COLUMN: Laundry and ironing made easy
The laundering of clothing is an extremely complicated process that can be comfortably simplified if the launderer decides to take bold risks. I used to believe that whites and colors and delicates and 100 percent cottons and sneakers should be separated and washed and dried in their respectively traditional manners … until I became lazy. Now I advocate the stuffing of all of my dirty clothing, sheets and towels into one load. It saves me money, thought and time, which are all things that college students cannot get enough of in the first place.
I was especially wary at first, with a dreadful, abnormal and inexplicable fear to combine my coloreds and whites, because I had been warned against doing so my whole life, but, I am sorry to say, the outcome of washing them together was not spectacular. I expected an explosion like fireworks, or at least a situation where I would find all of my white things dyed a puke green, but my clothing just became washed, that’s all.
My mom was shocked when I shared my disappointing experiment. “Your underwear is going to look dingy!” she scolded. “Your colors are going to fade and blend into blah!”
Meh. I can live with those consequences.
It is always enjoyable to find a surprise in the washing machine or dryer, like a soggy dollar bill or a gold Sacajawea coin, but it is always hair-raising to find the remains of a facial tissue or lip balm. I never ever check my pockets before I wash, but maybe I ought to. Or maybe I oughtn’t, because my life needs a surprise every once in a while.
Cleaning out the lint drawer is only fun when it is your own lint, not when it contains the mysterious hairs and nail clippings of a previous user of the machine. Eww. I wonder if lint is recyclable. I am sure a homeless kid in Ukraine would not mind a jacket made of lint. I bet lint is real warm.
My family is fanatical about the game Boggle. Boggle, in a nutshell, involves searching for as many words as you can in a shaken puzzle, as long as the letters are connected, until the three-minute timer has run out. Then you compare words with your opponents and cross out matches.
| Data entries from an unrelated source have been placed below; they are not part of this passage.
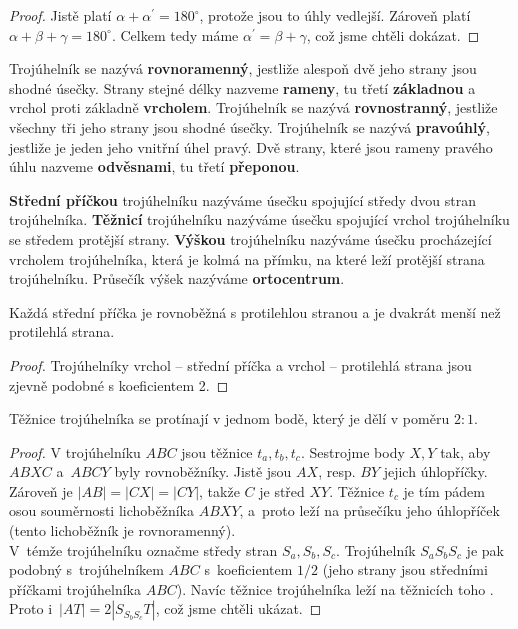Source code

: \begin{proof}
  Jistě platí $\alpha + \alpha^\prime = 180^\circ$, protože jsou to úhly
  vedlejší. Zároveň platí $\alpha + \beta + \gamma = 180^\circ$. Celkem
  tedy máme $\alpha^\prime = \beta + \gamma$, což jsme chtěli dokázat.
\end{proof}

\begin{definition}
  Trojúhelník se nazývá \textbf{rovnoramenný}, jestliže alespoň dvě jeho strany jsou shodné úsečky. Strany stejné délky nazveme \textbf{rameny}, tu třetí \textbf{základnou} a vrchol proti základně \textbf{vrcholem}.
  Trojúhelník se nazývá \textbf{rovnostranný}, jestliže všechny tři jeho strany jsou shodné úsečky.
  Trojúhelník se nazývá \textbf{pravoúhlý}, jestliže je jeden jeho vnitřní úhel pravý. Dvě strany, které jsou rameny pravého úhlu nazveme \textbf{odvěsnami}, tu třetí \textbf{přeponou}.
\end{definition}

\begin{definition}
  \textbf{Střední příčkou} trojúhelníku nazýváme úsečku spojující středy dvou stran trojúhelníka.
  \textbf{Těžnicí} trojúhelníku nazýváme úsečku spojující vrchol trojúhelníku se středem protější strany.
  \textbf{Výškou} trojúhelníku nazýváme úsečku procházející vrcholem trojúhelníka, která je kolmá na přímku, na které leží protější strana trojúhelníku. Průsečík výšek nazýváme \textbf{ortocentrum}.
\end{definition}

\begin{veta}
  Každá střední příčka je rovnoběžná s protilehlou stranou a je dvakrát menší než protilehlá strana.
\end{veta}

\begin{proof}
  Trojúhelníky vrchol -- střední příčka a vrchol -- protilehlá strana jsou zjevně podobné s koeficientem 2.
\end{proof}

\begin{veta}
  Těžnice trojúhelníka se protínají v jednom bodě, který je dělí v poměru $2:1$.
\end{veta}

\begin{proof}
    V trojúhelníku $ABC$ jsou těžnice $t_a,t_b,t_c$. Sestrojme body $X,Y$ tak, aby
    $ABXC$ a~$ABCY$ byly rovnoběžníky. Jistě jsou $AX$, resp. $BY$ jejich úhlopříčky.
    Zároveň je $|AB|=|CX|=|CY|$, takže $C$ je střed $XY$. Těžnice $t_c$ je tím pádem
    osou souměrnosti lichoběžníka $ABXY$, a~proto leží na průsečíku jeho úhlopříček
    (tento lichoběžník je rovnoramenný).\\
    V~témže trojúhelníku označme středy stran $S_a,S_b,S_c$. Trojúhelník $S_aS_bS_c$ je
    pak podobný s~trojúhelníkem $ABC$ s~koeficientem $1/2$ (jeho strany jsou středními
    příčkami trojúhelníka $ABC$). Navíc těžnice  trojúhelníka leží na
    těžnicích toho . Proto i~$|AT|=2|S_{S_bS_c}T|$, což jsme chtěli ukázat.
\end{proof}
Once a family member of mine, who shall remain nameless, wrote the word “lints.” This caused an uproar, because we were certain that “lint” was plural without the “s.” For instance, my pockets contained several types of “lint” or I pulled the “lint” out of many dryers in the community laundry room.
This pretentious word, “lints,” would prove who was the winner of the round, so the stakes were high, and our vocabularic passions were enraged. We checked the ultimate resource: the Official Scrabble Dictionary. And “lints” was in there. We either screamed and complained, or cheered and beamed. We challenged the winner to use “lints” in a sentence. My world officially became topsy-turvy in that moment. If “lints” is a word, then I’m the monkey’s uncle. Maybe the sky is green. Maybe two plus two equals five. Oh, the uncertainty of life.
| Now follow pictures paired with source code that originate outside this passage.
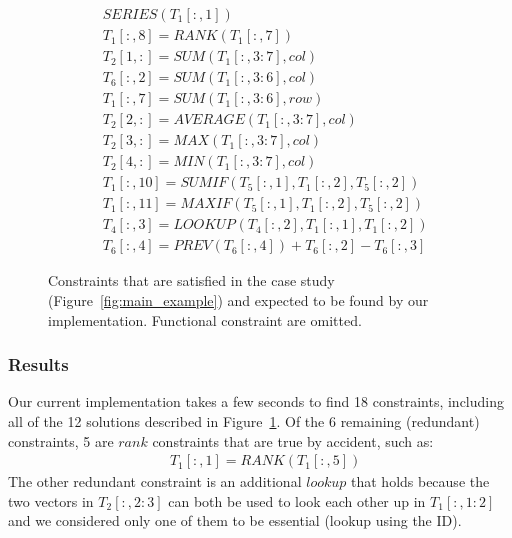 \documentclass{ecai}
\newcommand{\range}[3]{\ensuremath{#1[#2,#3]}}
\newcommand{\rangeto}[2]{#1{:}#2}
\newcommand{\rangeall}{:}
\newcommand{\eccalc}[2]{\ensuremath{#1 = #2}}
\newcommand{\ecrank}[2]{\eccalc{#1}{\mathit{RANK}(#2)}}
\newcommand{\eclookupf}[4]{\ensuremath{\mathit{LOOKUP}_{\mathit{#4}}(#1, #2, #3)}}
\newcommand{\eclookup}[4]{\eccalc{#1}{\eclookupf{#2}{#3}{#4}{}}}
\newcommand{\ecaggc}[3]{\eccalc{#2}{\mathit{#1}(#3, col)}}
\newcommand{\ecsumc}[2]{\eccalc{#1}{\mathit{SUM}(#2, col)}}
\newcommand{\ecsumr}[2]{\eccalc{#1}{\mathit{SUM}(#2, row)}}
\newcommand{\ecaggif}[5]{\eccalc{#2}{\mathit{#1IF}(#3, #4, #5)}}
\begin{document}
\begin{figure}
  {\small
    \begin{align*}
      & SERIES(\range{T_{1}}{\rangeall}{1}) \\
%
      & \ecrank{\range{T_{1}}{\rangeall}{8}}{\range{T_{1}}{\rangeall}{7}} \\
%
      & \ecsumc{\range{T_{2}}{1}{\rangeall}}{\range{T_{1}}{\rangeall}{\rangeto{3}{7}}} \\
%
      & \ecsumc{\range{T_{6}}{\rangeall}{2}}{\range{T_{1}}{\rangeall}{\rangeto{3}{6}}} \\
%
      & \ecsumr{\range{T_{1}}{\rangeall}{7}}{\range{T_{1}}{\rangeall}{\rangeto{3}{6}}} \\
%
      & \ecaggc{AVERAGE}{\range{T_{2}}{2}{\rangeall}}{\range{T_{1}}{\rangeall}{\rangeto{3}{7}}} \\
%
      & \ecaggc{MAX}{\range{T_{2}}{3}{\rangeall}}{\range{T_{1}}{\rangeall}{\rangeto{3}{7}}} \\
%
      & \ecaggc{MIN}{\range{T_{2}}{4}{\rangeall}}{\range{T_{1}}{\rangeall}{\rangeto{3}{7}}} \\
%
      & \ecaggif{SUM}{\range{T_{1}}{\rangeall}{10}}{\range{T_{5}}{\rangeall}{1}}{\range{T_{1}}{\rangeall}{2}}{\range{T_{5}}{\rangeall}{2}} \\
%
      & \ecaggif{MAX}{\range{T_{1}}{\rangeall}{11}}{\range{T_{5}}{\rangeall}{1}}{\range{T_{1}}{\rangeall}{2}}{\range{T_{5}}{\rangeall}{2}} \\
%
      & \eclookup{\range{T_{4}}{\rangeall}{3}}{\range{T_{4}}{\rangeall}{2}}{\range{T_{1}}{\rangeall}{1}}{\range{T_{1}}{\rangeall}{2}} \\
%
      & \range{T_{6}}{\rangeall}{4} = PREV(\range{T_{6}}{\rangeall}{4}) + \range{T_{6}}{\rangeall}{2} - \range{T_{6}}{\rangeall}{3}
    \end{align*}
  }
  \caption{Constraints that are satisfied in the case study (Figure~\ref{fig:main_example}) and expected to be found by our implementation. Functional constraint are omitted.}
  \label{fig:sol_example}
\end{figure}

\subsubsection{Results}
Our current implementation takes a few seconds to find 18 constraints, including all of the 12 solutions described in Figure~\ref{fig:sol_example}.
Of the 6 remaining (redundant) constraints, 5 are $\mathit{rank}$ constraints that are true by accident, such as: \begin{align*}
  & \ecrank{\range{T_1}{\rangeall}{1}}{\range{T_1}{\rangeall}{5}}
\end{align*}
The other redundant constraint is an additional $\mathit{lookup}$ that holds because the two vectors in \range{T_2}{\rangeall}{\rangeto{2}{3}} can both be used to look each other up in \range{T_1}{\rangeall}{\rangeto{1}{2}} and we considered only one of them to be essential (lookup using the ID).
\end{document}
Speaking of uncertainty, I am not sure how I feel about laundry machines that read cards instead of chugging quarters. A quintessential washing machine and dryer ought to have several slots to insert quarters, and when the well-intentioned user of the machine tries to insert them, the gunky contraption ought to jam. It adds to the charm of the cleansing process.
At any rate, the next step to laundering, after drying, is a good ironing. I do not have an iron.
Well, technically, I have something that acts like an iron, but literally, it is not an iron, unless anything that dewrinkles clothing can be considered an iron. Then I would most definitely consider myself to have an iron. To simplify the matter, allow me to explain. My “iron” is a spray bottle. I hang up my next day’s outfit onto a hanger in my closet, and I spray the wrinkles viciously with water. I rub in drips and stretch out folded places, and then I let it hang overnight to dry into an item of clothing that lacks topography. In the morning, it is fit to wear.
I am not saying that it is a foolproof plan, because, for instance, if your shirt is made of a polyester/nylon/spandex mix, you might have to drench it, which might be easier done with a bucket full of water, rather than a dinky spray bottle, and if you live in a humid place, your clothing would still be wet the next day, but it works for me. I have impatience with real irons, and I tend to melt or leave scum marks on things. Sometimes I create more wrinkles (permanent wrinkles, that is) instead of obliterating them. Spraying is the way to go, so slap my knee and call me Joe.